(Dataset excerpts)
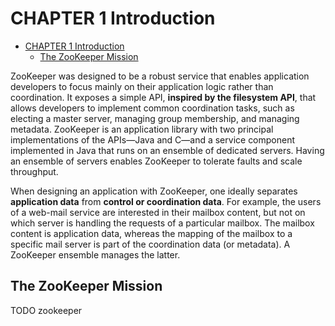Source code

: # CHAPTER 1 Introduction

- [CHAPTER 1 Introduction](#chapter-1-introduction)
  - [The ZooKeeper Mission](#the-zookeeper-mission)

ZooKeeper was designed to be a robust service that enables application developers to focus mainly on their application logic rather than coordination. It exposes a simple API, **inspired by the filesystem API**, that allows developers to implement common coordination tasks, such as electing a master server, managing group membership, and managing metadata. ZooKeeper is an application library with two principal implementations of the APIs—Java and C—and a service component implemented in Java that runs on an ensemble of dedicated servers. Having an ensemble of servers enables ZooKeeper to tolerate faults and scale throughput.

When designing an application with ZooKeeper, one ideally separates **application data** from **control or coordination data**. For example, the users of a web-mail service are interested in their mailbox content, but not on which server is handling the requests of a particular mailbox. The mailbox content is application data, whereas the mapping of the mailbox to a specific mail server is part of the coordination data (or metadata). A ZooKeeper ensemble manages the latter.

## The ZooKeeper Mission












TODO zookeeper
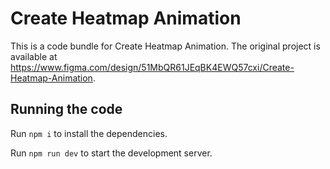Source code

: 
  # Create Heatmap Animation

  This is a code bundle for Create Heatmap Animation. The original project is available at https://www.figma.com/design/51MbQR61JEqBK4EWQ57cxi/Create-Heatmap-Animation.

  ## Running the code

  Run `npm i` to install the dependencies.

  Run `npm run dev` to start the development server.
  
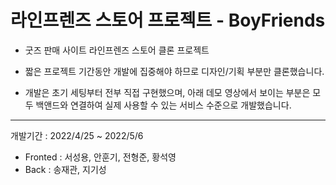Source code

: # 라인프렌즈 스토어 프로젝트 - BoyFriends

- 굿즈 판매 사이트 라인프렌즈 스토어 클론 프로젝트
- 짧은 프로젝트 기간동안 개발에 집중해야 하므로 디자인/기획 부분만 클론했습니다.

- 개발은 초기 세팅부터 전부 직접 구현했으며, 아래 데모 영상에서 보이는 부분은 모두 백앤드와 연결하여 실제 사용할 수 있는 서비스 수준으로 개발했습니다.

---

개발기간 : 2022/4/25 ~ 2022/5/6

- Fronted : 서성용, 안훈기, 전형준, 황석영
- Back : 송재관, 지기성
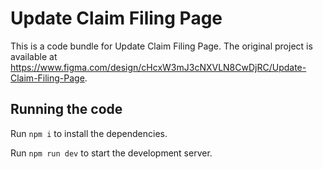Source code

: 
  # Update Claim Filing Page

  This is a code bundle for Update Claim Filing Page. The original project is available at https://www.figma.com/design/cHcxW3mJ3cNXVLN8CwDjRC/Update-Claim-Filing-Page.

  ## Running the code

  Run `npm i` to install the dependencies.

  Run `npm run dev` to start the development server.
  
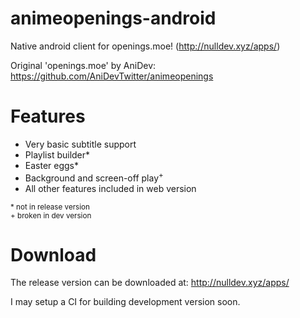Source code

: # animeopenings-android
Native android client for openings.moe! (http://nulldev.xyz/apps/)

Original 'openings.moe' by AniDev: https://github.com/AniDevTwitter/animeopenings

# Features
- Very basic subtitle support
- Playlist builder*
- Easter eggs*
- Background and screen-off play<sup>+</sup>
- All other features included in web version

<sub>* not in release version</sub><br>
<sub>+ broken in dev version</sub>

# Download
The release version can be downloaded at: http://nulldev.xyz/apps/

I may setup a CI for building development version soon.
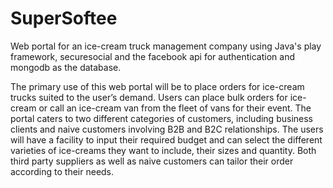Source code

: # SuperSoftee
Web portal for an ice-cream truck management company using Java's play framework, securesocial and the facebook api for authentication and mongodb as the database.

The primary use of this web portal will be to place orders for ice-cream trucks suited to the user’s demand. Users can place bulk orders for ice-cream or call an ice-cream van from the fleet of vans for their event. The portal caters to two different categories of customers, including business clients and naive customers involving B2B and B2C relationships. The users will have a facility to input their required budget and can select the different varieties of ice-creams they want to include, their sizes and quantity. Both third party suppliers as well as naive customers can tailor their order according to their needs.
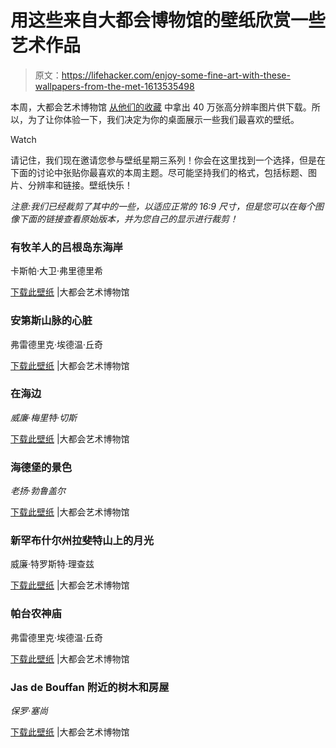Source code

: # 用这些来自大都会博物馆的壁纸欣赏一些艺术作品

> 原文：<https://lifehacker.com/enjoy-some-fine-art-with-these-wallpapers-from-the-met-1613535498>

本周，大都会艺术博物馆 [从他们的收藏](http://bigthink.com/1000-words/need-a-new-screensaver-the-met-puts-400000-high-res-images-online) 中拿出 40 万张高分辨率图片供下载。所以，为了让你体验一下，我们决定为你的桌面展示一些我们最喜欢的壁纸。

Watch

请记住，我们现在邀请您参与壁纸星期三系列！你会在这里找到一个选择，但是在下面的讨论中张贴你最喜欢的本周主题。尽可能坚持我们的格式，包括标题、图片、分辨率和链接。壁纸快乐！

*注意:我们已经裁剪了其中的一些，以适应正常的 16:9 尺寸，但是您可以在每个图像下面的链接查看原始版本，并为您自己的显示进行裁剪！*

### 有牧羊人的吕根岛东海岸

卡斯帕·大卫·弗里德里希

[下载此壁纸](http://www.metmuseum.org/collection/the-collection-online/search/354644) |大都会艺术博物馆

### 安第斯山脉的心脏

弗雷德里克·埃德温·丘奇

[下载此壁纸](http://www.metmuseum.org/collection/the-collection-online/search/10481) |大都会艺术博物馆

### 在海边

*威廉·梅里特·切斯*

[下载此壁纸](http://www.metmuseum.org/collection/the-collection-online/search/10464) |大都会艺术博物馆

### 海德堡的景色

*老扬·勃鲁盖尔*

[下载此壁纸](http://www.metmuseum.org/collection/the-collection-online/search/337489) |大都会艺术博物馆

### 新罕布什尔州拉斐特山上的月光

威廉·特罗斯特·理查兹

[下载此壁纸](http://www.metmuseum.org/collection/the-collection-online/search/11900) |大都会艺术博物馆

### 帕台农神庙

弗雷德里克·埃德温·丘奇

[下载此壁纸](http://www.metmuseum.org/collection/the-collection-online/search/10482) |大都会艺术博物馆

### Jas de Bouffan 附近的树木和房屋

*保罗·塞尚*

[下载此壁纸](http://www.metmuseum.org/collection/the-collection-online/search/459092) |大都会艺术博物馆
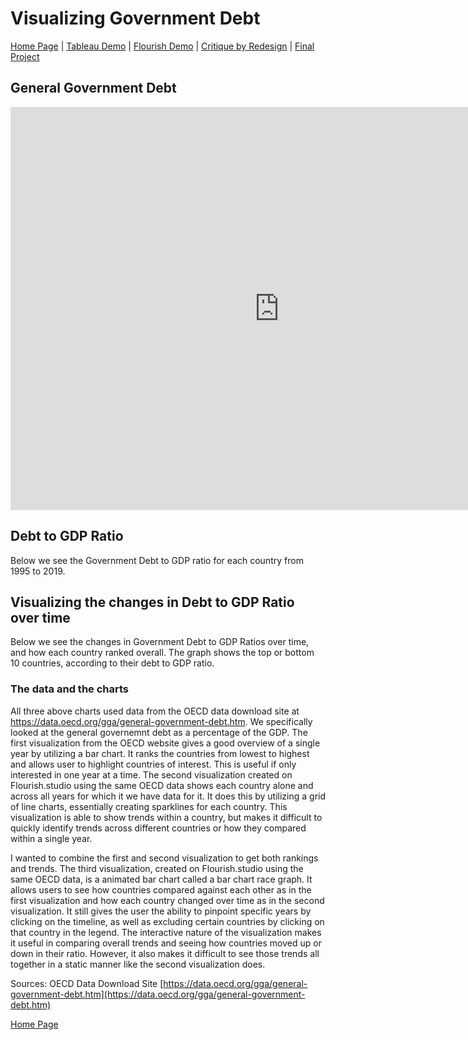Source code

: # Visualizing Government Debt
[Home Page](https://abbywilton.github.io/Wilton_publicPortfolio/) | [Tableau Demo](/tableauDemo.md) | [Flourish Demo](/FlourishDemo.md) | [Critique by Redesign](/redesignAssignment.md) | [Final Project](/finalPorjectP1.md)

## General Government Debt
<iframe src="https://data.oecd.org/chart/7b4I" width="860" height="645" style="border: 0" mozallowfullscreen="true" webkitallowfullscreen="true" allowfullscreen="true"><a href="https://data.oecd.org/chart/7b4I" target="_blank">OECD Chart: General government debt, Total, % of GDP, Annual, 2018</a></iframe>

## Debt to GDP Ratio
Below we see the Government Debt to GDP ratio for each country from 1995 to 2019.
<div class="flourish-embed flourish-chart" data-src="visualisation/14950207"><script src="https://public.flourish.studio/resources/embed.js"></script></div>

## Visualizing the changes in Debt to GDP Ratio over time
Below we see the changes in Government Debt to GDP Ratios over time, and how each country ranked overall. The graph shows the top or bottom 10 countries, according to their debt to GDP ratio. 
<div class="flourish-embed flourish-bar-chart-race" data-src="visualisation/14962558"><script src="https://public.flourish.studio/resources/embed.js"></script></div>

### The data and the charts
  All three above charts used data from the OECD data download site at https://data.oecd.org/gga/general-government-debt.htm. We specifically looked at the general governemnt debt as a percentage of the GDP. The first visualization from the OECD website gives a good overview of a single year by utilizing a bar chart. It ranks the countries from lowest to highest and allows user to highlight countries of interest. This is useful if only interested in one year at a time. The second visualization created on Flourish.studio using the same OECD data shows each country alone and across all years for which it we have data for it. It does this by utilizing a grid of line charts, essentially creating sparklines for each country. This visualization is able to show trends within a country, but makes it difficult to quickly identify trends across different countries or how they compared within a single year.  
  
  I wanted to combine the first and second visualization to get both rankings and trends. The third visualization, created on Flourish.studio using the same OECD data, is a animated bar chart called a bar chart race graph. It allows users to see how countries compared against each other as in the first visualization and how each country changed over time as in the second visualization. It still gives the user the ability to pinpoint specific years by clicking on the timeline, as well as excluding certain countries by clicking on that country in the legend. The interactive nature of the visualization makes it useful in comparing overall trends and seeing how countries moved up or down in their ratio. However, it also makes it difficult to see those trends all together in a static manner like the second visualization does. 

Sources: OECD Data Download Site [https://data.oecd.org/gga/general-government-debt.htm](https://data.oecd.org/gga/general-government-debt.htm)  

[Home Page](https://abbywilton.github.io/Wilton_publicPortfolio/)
---
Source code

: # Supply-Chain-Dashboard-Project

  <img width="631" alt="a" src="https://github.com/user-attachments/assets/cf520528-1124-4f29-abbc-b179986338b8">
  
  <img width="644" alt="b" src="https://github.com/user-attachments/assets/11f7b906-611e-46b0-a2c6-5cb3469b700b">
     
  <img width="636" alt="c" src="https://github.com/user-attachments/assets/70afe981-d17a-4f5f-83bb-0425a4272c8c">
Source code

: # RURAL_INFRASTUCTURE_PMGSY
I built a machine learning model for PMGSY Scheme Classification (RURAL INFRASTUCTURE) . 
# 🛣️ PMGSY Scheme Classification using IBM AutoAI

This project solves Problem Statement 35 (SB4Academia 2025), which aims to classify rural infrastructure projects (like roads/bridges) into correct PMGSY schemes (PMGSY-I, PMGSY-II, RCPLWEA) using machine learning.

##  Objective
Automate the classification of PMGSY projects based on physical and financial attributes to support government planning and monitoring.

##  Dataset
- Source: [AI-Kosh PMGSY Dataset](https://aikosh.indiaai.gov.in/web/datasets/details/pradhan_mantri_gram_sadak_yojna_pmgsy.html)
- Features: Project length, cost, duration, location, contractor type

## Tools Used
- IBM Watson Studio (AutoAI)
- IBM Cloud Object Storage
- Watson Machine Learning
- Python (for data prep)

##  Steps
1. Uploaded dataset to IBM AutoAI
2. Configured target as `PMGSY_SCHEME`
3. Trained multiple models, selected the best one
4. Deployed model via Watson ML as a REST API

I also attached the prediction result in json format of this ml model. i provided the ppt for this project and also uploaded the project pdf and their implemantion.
---
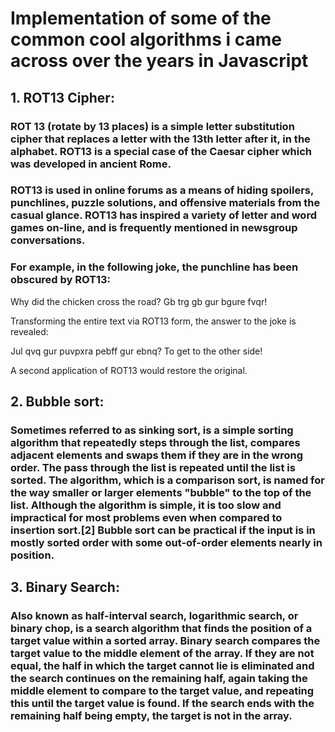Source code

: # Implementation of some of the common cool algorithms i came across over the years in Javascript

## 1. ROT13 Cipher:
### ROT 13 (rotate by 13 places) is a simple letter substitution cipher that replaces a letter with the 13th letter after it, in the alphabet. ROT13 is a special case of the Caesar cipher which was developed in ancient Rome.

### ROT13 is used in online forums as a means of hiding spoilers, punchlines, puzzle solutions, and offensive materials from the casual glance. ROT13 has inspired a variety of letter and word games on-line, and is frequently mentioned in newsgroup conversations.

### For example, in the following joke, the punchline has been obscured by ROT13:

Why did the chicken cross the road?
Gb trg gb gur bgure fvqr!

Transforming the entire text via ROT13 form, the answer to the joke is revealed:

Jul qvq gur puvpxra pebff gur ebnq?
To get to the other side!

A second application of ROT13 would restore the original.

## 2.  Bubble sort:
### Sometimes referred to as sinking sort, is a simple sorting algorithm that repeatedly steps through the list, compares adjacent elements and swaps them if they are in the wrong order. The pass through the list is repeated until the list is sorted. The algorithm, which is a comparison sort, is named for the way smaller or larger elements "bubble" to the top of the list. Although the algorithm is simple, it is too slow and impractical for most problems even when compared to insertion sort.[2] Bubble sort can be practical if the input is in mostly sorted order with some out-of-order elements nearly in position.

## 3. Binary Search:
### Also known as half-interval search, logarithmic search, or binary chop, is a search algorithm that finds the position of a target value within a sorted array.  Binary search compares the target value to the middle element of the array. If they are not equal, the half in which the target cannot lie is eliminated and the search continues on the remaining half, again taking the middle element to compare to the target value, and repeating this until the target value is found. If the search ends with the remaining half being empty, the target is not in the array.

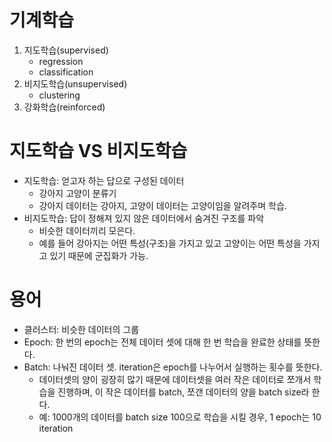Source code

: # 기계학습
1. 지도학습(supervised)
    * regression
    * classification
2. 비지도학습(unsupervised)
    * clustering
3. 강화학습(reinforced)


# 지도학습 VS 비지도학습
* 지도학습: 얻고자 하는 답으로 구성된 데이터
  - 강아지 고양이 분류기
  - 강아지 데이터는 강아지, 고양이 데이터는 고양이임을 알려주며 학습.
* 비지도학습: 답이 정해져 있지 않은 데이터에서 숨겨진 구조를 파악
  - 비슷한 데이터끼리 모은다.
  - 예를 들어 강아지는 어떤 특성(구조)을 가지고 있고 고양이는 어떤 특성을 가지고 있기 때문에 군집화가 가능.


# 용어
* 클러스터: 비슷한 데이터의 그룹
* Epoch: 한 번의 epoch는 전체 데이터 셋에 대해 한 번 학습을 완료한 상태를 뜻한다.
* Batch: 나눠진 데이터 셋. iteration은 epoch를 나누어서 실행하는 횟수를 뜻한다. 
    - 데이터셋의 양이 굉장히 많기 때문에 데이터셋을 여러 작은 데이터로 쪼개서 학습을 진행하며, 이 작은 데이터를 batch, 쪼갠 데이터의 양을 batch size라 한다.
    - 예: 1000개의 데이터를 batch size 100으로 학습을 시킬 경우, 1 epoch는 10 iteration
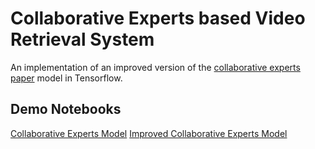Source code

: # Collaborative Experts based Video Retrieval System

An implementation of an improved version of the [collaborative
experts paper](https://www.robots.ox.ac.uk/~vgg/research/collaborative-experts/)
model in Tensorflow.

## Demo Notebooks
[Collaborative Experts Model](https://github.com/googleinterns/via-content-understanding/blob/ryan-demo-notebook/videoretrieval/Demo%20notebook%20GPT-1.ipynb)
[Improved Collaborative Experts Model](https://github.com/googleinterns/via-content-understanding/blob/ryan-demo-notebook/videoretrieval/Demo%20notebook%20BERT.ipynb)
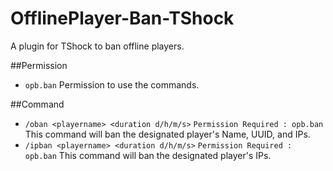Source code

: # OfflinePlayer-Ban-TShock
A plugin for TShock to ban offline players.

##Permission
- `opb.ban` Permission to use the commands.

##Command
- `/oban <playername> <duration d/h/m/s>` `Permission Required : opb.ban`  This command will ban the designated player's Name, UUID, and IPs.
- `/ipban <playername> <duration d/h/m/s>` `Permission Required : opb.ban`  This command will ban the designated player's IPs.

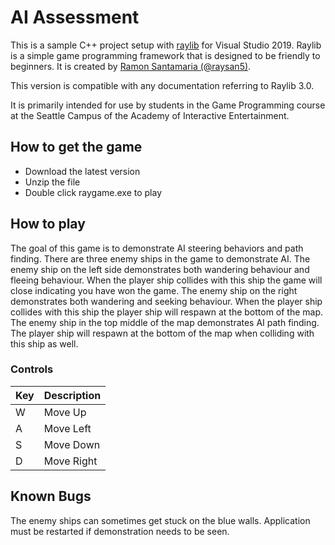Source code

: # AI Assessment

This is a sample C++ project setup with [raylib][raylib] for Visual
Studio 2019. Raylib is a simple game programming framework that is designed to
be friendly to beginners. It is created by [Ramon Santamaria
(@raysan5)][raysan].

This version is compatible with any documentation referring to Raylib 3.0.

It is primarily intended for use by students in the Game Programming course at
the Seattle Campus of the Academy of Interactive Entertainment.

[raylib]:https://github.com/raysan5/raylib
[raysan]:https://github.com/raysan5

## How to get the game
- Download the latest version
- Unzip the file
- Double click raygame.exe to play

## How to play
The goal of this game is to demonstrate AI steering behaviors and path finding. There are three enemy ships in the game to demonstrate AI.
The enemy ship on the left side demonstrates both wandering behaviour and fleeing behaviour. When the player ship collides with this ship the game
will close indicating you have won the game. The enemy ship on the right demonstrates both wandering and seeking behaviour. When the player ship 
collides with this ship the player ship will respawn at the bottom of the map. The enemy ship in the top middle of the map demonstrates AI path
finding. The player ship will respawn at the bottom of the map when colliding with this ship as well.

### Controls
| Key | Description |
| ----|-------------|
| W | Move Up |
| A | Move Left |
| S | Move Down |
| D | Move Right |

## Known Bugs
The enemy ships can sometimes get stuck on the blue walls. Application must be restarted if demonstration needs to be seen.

### WORK REQUIRED
What you give back should be exactly the lines of the data above from the line with "## How to get the game" through the line with "The enemy ships", both of those included, and nothing more.

### ANSWER TO THIS PROBLEM
## How to get the game
- Download the latest version
- Unzip the file
- Double click raygame.exe to play

## How to play
The goal of this game is to demonstrate AI steering behaviors and path finding. There are three enemy ships in the game to demonstrate AI.
The enemy ship on the left side demonstrates both wandering behaviour and fleeing behaviour. When the player ship collides with this ship the game
will close indicating you have won the game. The enemy ship on the right demonstrates both wandering and seeking behaviour. When the player ship 
collides with this ship the player ship will respawn at the bottom of the map. The enemy ship in the top middle of the map demonstrates AI path
finding. The player ship will respawn at the bottom of the map when colliding with this ship as well.

### Controls
| Key | Description |
| ----|-------------|
| W | Move Up |
| A | Move Left |
| S | Move Down |
| D | Move Right |

## Known Bugs
The enemy ships can sometimes get stuck on the blue walls. Application must be restarted if demonstration needs to be seen.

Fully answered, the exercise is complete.